DevSecOps Guide

MCP server security for DevSecOps: integrating SkillAudit into CI/CD pipelines

Shift security left: wire grade-gates into GitHub Actions, GitLab CI, and pre-commit hooks so a server that fails the SSRF or prompt-injection check never reaches the registry.

2026-06-10 · DevSecOps Guide · 12 min read

Why CI/CD is the right choke point

MCP security vulnerabilities are discovered late. The typical sequence: a developer ships a server, a security team runs a post-hoc scan, findings pile into a backlog, and by the time the fix lands the server has been installed by dozens of Claude Code users or approved in an enterprise directory.

The DevSecOps answer is to move the audit into the pipeline — treat a failing grade the same way you'd treat a failing unit test or a failing SAST scan. The build is red. The merge is blocked. The author sees the issue in the same PR review where they'd fix any other bug.

SkillAudit's CI webhook makes this mechanical. You add a GitHub Action or GitLab CI job that calls the audit API, parses the returned grade, and sets the exit code accordingly. If the grade is below your policy threshold, the job fails and the merge is blocked. No humans required in the normal path; the security team's job becomes setting policy, not triaging individual findings.

What the CI webhook returns

A SkillAudit audit API call returns a JSON report card. The structure you need for grade-gating:

{
  "audit_id": "au_8f3b4c2d",
  "repo": "https://github.com/myorg/mcp-filesystem-server",
  "grade": "B",
  "score": 74,
  "axes": {
    "security":       { "grade": "B", "score": 71, "findings": 2 },
    "permissions":    { "grade": "A", "score": 95, "findings": 0 },
    "credentials":    { "grade": "A", "score": 100, "findings": 0 },
    "maintenance":    { "grade": "B", "score": 68, "findings": 1 },
    "compatibility":  { "grade": "C", "score": 52, "findings": 3 },
    "documentation":  { "grade": "B", "score": 80, "findings": 0 }
  },
  "critical_findings": [
    {
      "axis": "security",
      "code": "SSRF-001",
      "severity": "HIGH",
      "file": "src/tools/fetch.ts",
      "line": 47,
      "message": "fetch() called with unvalidated URL — SSRF risk"
    }
  ],
  "badge_url": "https://skillaudit.dev/badge/au_8f3b4c2d.svg",
  "report_url": "https://skillaudit.dev/reports/au_8f3b4c2d"
}

The fields you'll use most in policy scripts: grade (overall letter), score (0–100 numeric for threshold comparisons), axes.security.grade (can set a stricter gate on security specifically), and critical_findings (any HIGH severity finding can be a hard block regardless of overall grade).

Strategy 1: fail-closed (recommended for production)

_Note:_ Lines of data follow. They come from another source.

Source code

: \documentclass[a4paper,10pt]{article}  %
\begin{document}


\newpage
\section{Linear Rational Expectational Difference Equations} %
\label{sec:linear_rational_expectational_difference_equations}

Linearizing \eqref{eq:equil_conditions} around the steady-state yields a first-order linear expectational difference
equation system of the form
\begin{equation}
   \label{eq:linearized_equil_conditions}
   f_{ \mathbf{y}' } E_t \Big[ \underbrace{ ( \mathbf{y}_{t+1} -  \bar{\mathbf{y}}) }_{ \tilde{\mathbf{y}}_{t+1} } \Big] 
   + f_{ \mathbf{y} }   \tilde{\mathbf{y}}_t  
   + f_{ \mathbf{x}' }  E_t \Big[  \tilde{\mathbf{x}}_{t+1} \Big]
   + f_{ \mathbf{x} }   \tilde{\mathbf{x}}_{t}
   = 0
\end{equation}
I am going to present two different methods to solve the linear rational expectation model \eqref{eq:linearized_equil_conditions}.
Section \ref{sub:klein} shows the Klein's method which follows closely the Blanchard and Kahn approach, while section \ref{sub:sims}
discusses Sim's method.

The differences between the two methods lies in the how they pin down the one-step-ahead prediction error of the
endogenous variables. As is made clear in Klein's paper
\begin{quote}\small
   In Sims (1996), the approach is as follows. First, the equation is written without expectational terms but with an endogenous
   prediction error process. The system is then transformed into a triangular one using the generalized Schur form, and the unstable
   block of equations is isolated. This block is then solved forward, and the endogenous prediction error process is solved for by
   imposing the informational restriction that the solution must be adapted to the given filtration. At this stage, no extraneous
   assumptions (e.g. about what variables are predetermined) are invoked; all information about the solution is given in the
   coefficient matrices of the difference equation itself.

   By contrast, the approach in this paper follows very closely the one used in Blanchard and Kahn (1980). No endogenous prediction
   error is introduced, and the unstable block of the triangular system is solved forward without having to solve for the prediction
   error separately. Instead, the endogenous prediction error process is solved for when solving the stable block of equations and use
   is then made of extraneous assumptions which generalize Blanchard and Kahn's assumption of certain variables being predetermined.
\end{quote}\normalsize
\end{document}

Fail-closed: block merges below grade threshold

The pipeline job fails (non-zero exit) if the audit grade falls below the configured minimum. PR merge is blocked until the author either fixes the findings or gets a security-team exemption override.

Pros

Zero insecure servers reach the registry
Author fixes issues in context
Audit trail on every merge
Security policy is code, not a checklist

Cons

Can block urgent fixes if scanner is down
Requires an exemption workflow
Grade drops on dependency update PRs need policy

Strategy 2: fail-open (recommended for onboarding)

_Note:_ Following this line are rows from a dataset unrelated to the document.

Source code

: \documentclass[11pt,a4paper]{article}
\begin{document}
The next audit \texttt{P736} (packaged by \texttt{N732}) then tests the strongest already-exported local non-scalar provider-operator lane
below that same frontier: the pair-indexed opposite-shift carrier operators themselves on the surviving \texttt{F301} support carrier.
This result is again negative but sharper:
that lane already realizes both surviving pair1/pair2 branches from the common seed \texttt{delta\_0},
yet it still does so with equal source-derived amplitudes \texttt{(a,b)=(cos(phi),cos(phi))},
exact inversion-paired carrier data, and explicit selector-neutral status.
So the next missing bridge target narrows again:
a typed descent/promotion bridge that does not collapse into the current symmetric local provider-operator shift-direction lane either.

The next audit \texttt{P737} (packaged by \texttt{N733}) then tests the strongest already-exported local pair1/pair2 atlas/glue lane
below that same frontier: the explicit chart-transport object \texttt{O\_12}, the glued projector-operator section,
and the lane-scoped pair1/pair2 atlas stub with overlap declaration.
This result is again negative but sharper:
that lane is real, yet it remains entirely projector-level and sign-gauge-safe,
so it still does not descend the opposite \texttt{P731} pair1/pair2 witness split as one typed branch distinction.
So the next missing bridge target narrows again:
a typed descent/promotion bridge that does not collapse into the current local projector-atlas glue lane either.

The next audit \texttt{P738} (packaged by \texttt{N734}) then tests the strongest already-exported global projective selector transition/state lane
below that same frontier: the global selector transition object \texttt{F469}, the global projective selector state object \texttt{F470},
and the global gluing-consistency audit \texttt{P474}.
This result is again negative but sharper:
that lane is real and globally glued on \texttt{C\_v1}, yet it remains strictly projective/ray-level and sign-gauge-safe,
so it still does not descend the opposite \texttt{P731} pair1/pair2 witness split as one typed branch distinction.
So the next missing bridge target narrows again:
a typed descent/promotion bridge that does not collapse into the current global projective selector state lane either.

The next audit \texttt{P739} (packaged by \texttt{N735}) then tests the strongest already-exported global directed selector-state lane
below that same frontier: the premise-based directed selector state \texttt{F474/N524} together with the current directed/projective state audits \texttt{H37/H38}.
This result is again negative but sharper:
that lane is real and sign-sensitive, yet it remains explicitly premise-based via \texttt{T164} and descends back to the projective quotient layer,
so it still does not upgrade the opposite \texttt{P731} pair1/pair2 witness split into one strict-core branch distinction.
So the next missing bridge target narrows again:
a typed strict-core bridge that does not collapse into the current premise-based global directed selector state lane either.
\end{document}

Fail-open: annotate and warn, never block

The pipeline job always exits 0, but posts the audit report as a PR comment and annotates findings with the inline annotation API. Developers see the security feedback but aren't blocked. Graduate to fail-closed after the team has adapted to the findings cadence.

Pros

No friction during adoption period
Developers learn the scoring system
No exemption process needed

Cons

Insecure servers still merge
Findings can be ignored indefinitely
Requires discipline to enforce later

Recommendation: Start fail-open for 2–3 sprints to calibrate grade baselines across your existing servers. Set the fail-closed threshold at the 25th percentile of current grades — blocks new regressions without retroactively blocking every open PR.

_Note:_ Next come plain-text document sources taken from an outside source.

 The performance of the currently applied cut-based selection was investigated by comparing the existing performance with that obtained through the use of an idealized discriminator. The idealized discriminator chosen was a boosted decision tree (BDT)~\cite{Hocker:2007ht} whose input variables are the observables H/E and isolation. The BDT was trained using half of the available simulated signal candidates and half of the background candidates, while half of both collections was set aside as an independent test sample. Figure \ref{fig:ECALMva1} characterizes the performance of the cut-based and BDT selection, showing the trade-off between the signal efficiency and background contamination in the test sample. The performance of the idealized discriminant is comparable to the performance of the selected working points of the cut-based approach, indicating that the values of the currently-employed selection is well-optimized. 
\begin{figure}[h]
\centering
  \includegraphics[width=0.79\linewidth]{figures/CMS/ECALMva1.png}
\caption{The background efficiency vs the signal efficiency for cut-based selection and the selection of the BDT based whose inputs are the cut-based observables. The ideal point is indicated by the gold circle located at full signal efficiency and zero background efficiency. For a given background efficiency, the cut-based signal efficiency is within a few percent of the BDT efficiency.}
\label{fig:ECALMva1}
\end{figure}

GitHub Actions: complete workflow

Save this as .github/workflows/mcp-security.yml in your MCP server repository:

name: MCP Security Audit

on:
  pull_request:
    branches: [ main ]
  push:
    branches: [ main ]

jobs:
  skillaudit:
    name: SkillAudit grade gate
    runs-on: ubuntu-latest
    timeout-minutes: 10

    steps:
      - uses: actions/checkout@v4

      - name: Run SkillAudit
        id: audit
        env:
          SKILLAUDIT_API_KEY: ${{ secrets.SKILLAUDIT_API_KEY }}
        run: |
          # Trigger audit — pass the public or private repo URL
          REPO_URL="https://github.com/${{ github.repository }}"
          RESPONSE=$(curl -sf \
            -H "Authorization: Bearer $SKILLAUDIT_API_KEY" \
            -H "Content-Type: application/json" \
            -d "{\"repo\": \"$REPO_URL\", \"ref\": \"${{ github.sha }}\"}" \
            https://skillaudit.dev/api/v1/audits)

          echo "$RESPONSE" > audit.json
          GRADE=$(jq -r '.grade' audit.json)
          SCORE=$(jq -r '.score' audit.json)
          REPORT=$(jq -r '.report_url' audit.json)
          SECURITY_GRADE=$(jq -r '.axes.security.grade' audit.json)
          CRITICAL=$(jq '.critical_findings | length' audit.json)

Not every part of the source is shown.